> ASSIGNMENT
Check every line of the data below for the word "quad". Copy the ones that have it.

> GIVEN RECORDS
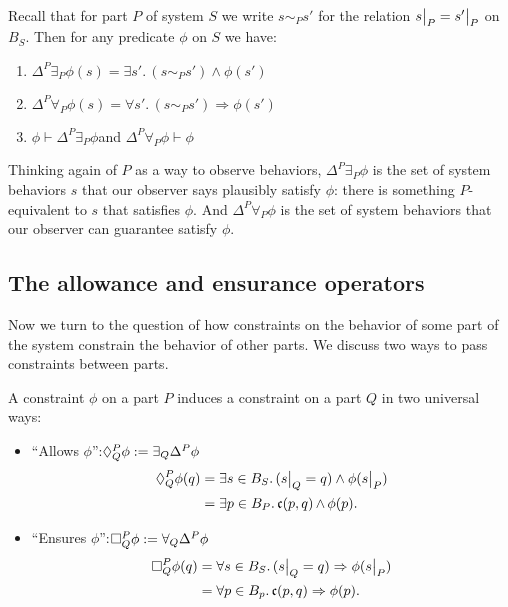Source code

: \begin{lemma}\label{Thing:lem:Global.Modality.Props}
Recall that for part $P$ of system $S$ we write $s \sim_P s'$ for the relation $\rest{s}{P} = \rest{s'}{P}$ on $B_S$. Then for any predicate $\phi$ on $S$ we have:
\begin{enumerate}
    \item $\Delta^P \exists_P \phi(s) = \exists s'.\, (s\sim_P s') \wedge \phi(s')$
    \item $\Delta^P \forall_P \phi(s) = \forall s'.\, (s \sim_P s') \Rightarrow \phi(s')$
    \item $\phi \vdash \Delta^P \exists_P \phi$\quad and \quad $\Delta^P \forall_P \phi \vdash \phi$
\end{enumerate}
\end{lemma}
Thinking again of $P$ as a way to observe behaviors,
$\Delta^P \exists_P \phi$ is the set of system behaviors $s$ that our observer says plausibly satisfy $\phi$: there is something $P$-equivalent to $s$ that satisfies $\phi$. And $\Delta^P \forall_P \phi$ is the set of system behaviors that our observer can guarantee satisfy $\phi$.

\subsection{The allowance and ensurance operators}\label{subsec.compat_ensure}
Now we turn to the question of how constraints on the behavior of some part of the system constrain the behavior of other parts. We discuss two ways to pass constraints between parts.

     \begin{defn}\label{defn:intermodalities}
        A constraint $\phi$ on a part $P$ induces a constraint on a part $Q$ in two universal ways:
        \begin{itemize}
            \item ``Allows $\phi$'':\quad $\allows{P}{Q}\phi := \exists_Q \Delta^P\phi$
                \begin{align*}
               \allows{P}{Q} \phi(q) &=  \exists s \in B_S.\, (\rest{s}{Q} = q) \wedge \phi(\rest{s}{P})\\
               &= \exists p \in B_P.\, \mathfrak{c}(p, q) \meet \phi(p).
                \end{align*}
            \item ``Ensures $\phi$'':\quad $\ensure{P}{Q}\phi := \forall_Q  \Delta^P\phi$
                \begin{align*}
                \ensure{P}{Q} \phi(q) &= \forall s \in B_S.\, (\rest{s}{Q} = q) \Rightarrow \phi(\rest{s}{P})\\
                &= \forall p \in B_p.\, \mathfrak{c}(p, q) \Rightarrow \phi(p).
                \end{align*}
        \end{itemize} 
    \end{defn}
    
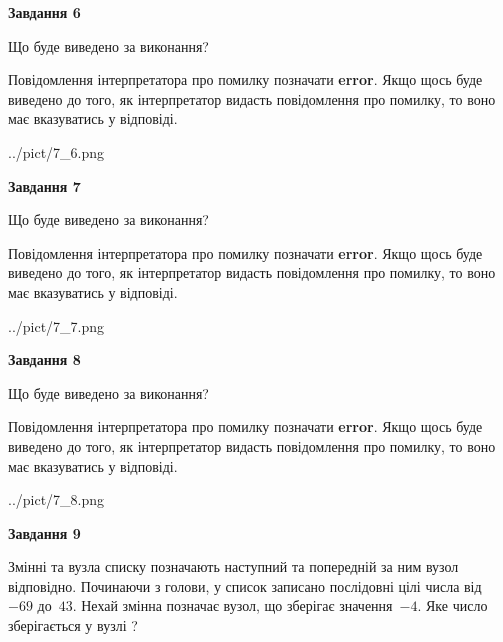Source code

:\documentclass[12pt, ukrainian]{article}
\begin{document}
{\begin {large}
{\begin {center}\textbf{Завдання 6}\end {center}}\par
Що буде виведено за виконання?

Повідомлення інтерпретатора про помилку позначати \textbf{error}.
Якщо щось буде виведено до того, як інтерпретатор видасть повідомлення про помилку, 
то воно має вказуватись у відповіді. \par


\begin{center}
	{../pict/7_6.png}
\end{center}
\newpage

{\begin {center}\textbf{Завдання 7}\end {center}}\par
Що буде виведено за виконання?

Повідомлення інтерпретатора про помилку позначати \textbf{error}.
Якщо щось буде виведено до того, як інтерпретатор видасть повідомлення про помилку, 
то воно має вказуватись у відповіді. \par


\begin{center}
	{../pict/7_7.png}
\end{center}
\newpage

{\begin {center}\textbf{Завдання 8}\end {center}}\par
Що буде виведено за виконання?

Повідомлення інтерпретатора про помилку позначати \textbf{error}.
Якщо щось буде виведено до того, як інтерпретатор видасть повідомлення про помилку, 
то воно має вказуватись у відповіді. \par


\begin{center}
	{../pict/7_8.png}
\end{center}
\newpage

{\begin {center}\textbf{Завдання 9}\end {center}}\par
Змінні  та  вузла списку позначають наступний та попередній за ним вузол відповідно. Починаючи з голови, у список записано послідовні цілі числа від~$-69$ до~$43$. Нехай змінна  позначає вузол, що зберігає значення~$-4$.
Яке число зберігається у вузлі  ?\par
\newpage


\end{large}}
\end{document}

> SOLUTION TO THIS EXERCISE
    \item $\phi \vdash \Delta^P \exists_P \phi$\quad and \quad $\Delta^P \forall_P \phi \vdash \phi$
            \item ``Allows $\phi$'':\quad $\allows{P}{Q}\phi := \exists_Q \Delta^P\phi$
            \item ``Ensures $\phi$'':\quad $\ensure{P}{Q}\phi := \forall_Q  \Delta^P\phi$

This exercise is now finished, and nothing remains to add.